* _Task to carry out_
Please transcribe each of the records exactly as given.

* _Records drawn from a dataset_
■ ■ ■

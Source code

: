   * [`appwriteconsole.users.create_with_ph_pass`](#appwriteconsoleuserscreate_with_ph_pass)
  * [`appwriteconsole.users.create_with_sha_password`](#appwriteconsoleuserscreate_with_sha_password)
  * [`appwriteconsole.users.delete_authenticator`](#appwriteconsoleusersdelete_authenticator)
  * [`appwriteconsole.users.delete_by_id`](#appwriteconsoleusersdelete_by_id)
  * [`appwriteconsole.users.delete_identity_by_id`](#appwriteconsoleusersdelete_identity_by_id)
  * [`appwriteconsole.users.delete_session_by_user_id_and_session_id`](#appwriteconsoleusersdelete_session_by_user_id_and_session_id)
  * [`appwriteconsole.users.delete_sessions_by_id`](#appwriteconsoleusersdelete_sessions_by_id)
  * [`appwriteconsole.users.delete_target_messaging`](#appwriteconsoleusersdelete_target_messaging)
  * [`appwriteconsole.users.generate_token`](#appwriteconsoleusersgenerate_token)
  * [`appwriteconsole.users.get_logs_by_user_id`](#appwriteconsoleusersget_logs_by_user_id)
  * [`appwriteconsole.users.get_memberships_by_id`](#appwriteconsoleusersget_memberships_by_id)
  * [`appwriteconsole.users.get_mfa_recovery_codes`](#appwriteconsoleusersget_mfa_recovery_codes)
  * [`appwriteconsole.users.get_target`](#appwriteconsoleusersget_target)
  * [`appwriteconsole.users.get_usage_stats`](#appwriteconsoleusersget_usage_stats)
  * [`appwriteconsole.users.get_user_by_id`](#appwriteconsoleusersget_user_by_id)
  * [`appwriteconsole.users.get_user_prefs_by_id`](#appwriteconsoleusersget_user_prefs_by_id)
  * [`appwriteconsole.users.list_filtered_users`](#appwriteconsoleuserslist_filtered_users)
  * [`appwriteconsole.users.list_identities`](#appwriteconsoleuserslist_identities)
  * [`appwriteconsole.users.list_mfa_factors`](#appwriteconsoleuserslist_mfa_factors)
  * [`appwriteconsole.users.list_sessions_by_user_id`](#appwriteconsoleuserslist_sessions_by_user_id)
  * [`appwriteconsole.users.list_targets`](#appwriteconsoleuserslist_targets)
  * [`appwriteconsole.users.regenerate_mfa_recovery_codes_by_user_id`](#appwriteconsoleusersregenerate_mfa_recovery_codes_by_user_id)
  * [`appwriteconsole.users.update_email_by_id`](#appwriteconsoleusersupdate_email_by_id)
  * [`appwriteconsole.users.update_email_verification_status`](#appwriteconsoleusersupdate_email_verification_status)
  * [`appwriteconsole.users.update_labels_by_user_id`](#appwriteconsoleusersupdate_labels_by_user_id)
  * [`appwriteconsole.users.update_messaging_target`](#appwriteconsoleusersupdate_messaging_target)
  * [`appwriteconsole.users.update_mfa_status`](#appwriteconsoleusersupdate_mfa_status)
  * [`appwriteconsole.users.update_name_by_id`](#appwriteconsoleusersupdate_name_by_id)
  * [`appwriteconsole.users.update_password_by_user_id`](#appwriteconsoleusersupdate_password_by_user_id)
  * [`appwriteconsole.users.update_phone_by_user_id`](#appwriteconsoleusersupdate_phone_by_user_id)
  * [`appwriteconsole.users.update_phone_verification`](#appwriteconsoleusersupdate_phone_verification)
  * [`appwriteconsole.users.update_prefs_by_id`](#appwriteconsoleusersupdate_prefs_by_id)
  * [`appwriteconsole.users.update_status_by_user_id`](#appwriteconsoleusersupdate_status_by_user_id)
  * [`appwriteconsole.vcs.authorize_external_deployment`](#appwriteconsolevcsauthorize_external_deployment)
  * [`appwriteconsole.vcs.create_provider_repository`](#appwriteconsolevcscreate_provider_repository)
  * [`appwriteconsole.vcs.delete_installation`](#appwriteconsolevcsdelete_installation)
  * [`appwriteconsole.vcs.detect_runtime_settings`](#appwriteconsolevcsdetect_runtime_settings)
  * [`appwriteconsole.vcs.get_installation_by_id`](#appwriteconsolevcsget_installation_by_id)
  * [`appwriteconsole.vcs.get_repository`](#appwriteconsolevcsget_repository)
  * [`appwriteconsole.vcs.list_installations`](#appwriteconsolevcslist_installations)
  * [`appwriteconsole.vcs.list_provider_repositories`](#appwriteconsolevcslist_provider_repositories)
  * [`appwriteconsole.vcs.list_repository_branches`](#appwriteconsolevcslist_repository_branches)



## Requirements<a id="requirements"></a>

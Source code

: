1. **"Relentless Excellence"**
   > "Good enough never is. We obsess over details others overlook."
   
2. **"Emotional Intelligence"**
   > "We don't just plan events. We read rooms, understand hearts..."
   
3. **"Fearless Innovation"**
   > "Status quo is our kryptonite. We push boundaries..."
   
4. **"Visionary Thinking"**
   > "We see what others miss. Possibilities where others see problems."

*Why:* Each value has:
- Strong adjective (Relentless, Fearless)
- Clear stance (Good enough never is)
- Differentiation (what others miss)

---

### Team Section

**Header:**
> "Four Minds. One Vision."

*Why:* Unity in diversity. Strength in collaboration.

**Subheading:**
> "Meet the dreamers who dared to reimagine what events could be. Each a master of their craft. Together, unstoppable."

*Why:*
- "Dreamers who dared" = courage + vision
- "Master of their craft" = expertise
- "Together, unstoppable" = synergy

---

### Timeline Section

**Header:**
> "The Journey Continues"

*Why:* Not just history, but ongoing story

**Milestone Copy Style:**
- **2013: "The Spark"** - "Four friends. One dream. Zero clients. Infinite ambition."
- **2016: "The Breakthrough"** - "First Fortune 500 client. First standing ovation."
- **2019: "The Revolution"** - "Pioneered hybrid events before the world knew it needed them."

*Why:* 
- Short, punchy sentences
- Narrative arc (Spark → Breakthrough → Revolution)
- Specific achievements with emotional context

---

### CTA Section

■ ■ ■

* _Result of this exercise_
Source code

:   * [`appwriteconsole.users.create_with_ph_pass`](#appwriteconsoleuserscreate_with_ph_pass)
  * [`appwriteconsole.users.create_with_sha_password`](#appwriteconsoleuserscreate_with_sha_password)
  * [`appwriteconsole.users.delete_authenticator`](#appwriteconsoleusersdelete_authenticator)
  * [`appwriteconsole.users.delete_by_id`](#appwriteconsoleusersdelete_by_id)
  * [`appwriteconsole.users.delete_identity_by_id`](#appwriteconsoleusersdelete_identity_by_id)
  * [`appwriteconsole.users.delete_session_by_user_id_and_session_id`](#appwriteconsoleusersdelete_session_by_user_id_and_session_id)
  * [`appwriteconsole.users.delete_sessions_by_id`](#appwriteconsoleusersdelete_sessions_by_id)
  * [`appwriteconsole.users.delete_target_messaging`](#appwriteconsoleusersdelete_target_messaging)
  * [`appwriteconsole.users.generate_token`](#appwriteconsoleusersgenerate_token)
  * [`appwriteconsole.users.get_logs_by_user_id`](#appwriteconsoleusersget_logs_by_user_id)
  * [`appwriteconsole.users.get_memberships_by_id`](#appwriteconsoleusersget_memberships_by_id)
  * [`appwriteconsole.users.get_mfa_recovery_codes`](#appwriteconsoleusersget_mfa_recovery_codes)
  * [`appwriteconsole.users.get_target`](#appwriteconsoleusersget_target)
  * [`appwriteconsole.users.get_usage_stats`](#appwriteconsoleusersget_usage_stats)
  * [`appwriteconsole.users.get_user_by_id`](#appwriteconsoleusersget_user_by_id)
  * [`appwriteconsole.users.get_user_prefs_by_id`](#appwriteconsoleusersget_user_prefs_by_id)
  * [`appwriteconsole.users.list_filtered_users`](#appwriteconsoleuserslist_filtered_users)
  * [`appwriteconsole.users.list_identities`](#appwriteconsoleuserslist_identities)
  * [`appwriteconsole.users.list_mfa_factors`](#appwriteconsoleuserslist_mfa_factors)
  * [`appwriteconsole.users.list_sessions_by_user_id`](#appwriteconsoleuserslist_sessions_by_user_id)
  * [`appwriteconsole.users.list_targets`](#appwriteconsoleuserslist_targets)
  * [`appwriteconsole.users.regenerate_mfa_recovery_codes_by_user_id`](#appwriteconsoleusersregenerate_mfa_recovery_codes_by_user_id)
  * [`appwriteconsole.users.update_email_by_id`](#appwriteconsoleusersupdate_email_by_id)
  * [`appwriteconsole.users.update_email_verification_status`](#appwriteconsoleusersupdate_email_verification_status)
  * [`appwriteconsole.users.update_labels_by_user_id`](#appwriteconsoleusersupdate_labels_by_user_id)
  * [`appwriteconsole.users.update_messaging_target`](#appwriteconsoleusersupdate_messaging_target)
  * [`appwriteconsole.users.update_mfa_status`](#appwriteconsoleusersupdate_mfa_status)
  * [`appwriteconsole.users.update_name_by_id`](#appwriteconsoleusersupdate_name_by_id)
  * [`appwriteconsole.users.update_password_by_user_id`](#appwriteconsoleusersupdate_password_by_user_id)
  * [`appwriteconsole.users.update_phone_by_user_id`](#appwriteconsoleusersupdate_phone_by_user_id)
  * [`appwriteconsole.users.update_phone_verification`](#appwriteconsoleusersupdate_phone_verification)
  * [`appwriteconsole.users.update_prefs_by_id`](#appwriteconsoleusersupdate_prefs_by_id)
  * [`appwriteconsole.users.update_status_by_user_id`](#appwriteconsoleusersupdate_status_by_user_id)
  * [`appwriteconsole.vcs.authorize_external_deployment`](#appwriteconsolevcsauthorize_external_deployment)
  * [`appwriteconsole.vcs.create_provider_repository`](#appwriteconsolevcscreate_provider_repository)
  * [`appwriteconsole.vcs.delete_installation`](#appwriteconsolevcsdelete_installation)
  * [`appwriteconsole.vcs.detect_runtime_settings`](#appwriteconsolevcsdetect_runtime_settings)
  * [`appwriteconsole.vcs.get_installation_by_id`](#appwriteconsolevcsget_installation_by_id)
  * [`appwriteconsole.vcs.get_repository`](#appwriteconsolevcsget_repository)
  * [`appwriteconsole.vcs.list_installations`](#appwriteconsolevcslist_installations)
  * [`appwriteconsole.vcs.list_provider_repositories`](#appwriteconsolevcslist_provider_repositories)
  * [`appwriteconsole.vcs.list_repository_branches`](#appwriteconsolevcslist_repository_branches)



## Requirements<a id="requirements"></a>

Source code

:1. **"Relentless Excellence"**
   > "Good enough never is. We obsess over details others overlook."
   
2. **"Emotional Intelligence"**
   > "We don't just plan events. We read rooms, understand hearts..."
   
3. **"Fearless Innovation"**
   > "Status quo is our kryptonite. We push boundaries..."
   
4. **"Visionary Thinking"**
   > "We see what others miss. Possibilities where others see problems."

*Why:* Each value has:
- Strong adjective (Relentless, Fearless)
- Clear stance (Good enough never is)
- Differentiation (what others miss)

---

### Team Section

**Header:**
> "Four Minds. One Vision."

*Why:* Unity in diversity. Strength in collaboration.

**Subheading:**
> "Meet the dreamers who dared to reimagine what events could be. Each a master of their craft. Together, unstoppable."

*Why:*
- "Dreamers who dared" = courage + vision
- "Master of their craft" = expertise
- "Together, unstoppable" = synergy

---

### Timeline Section

**Header:**
> "The Journey Continues"

*Why:* Not just history, but ongoing story

**Milestone Copy Style:**
- **2013: "The Spark"** - "Four friends. One dream. Zero clients. Infinite ambition."
- **2016: "The Breakthrough"** - "First Fortune 500 client. First standing ovation."
- **2019: "The Revolution"** - "Pioneered hybrid events before the world knew it needed them."

*Why:* 
- Short, punchy sentences
- Narrative arc (Spark → Breakthrough → Revolution)
- Specific achievements with emotional context

---

### CTA Section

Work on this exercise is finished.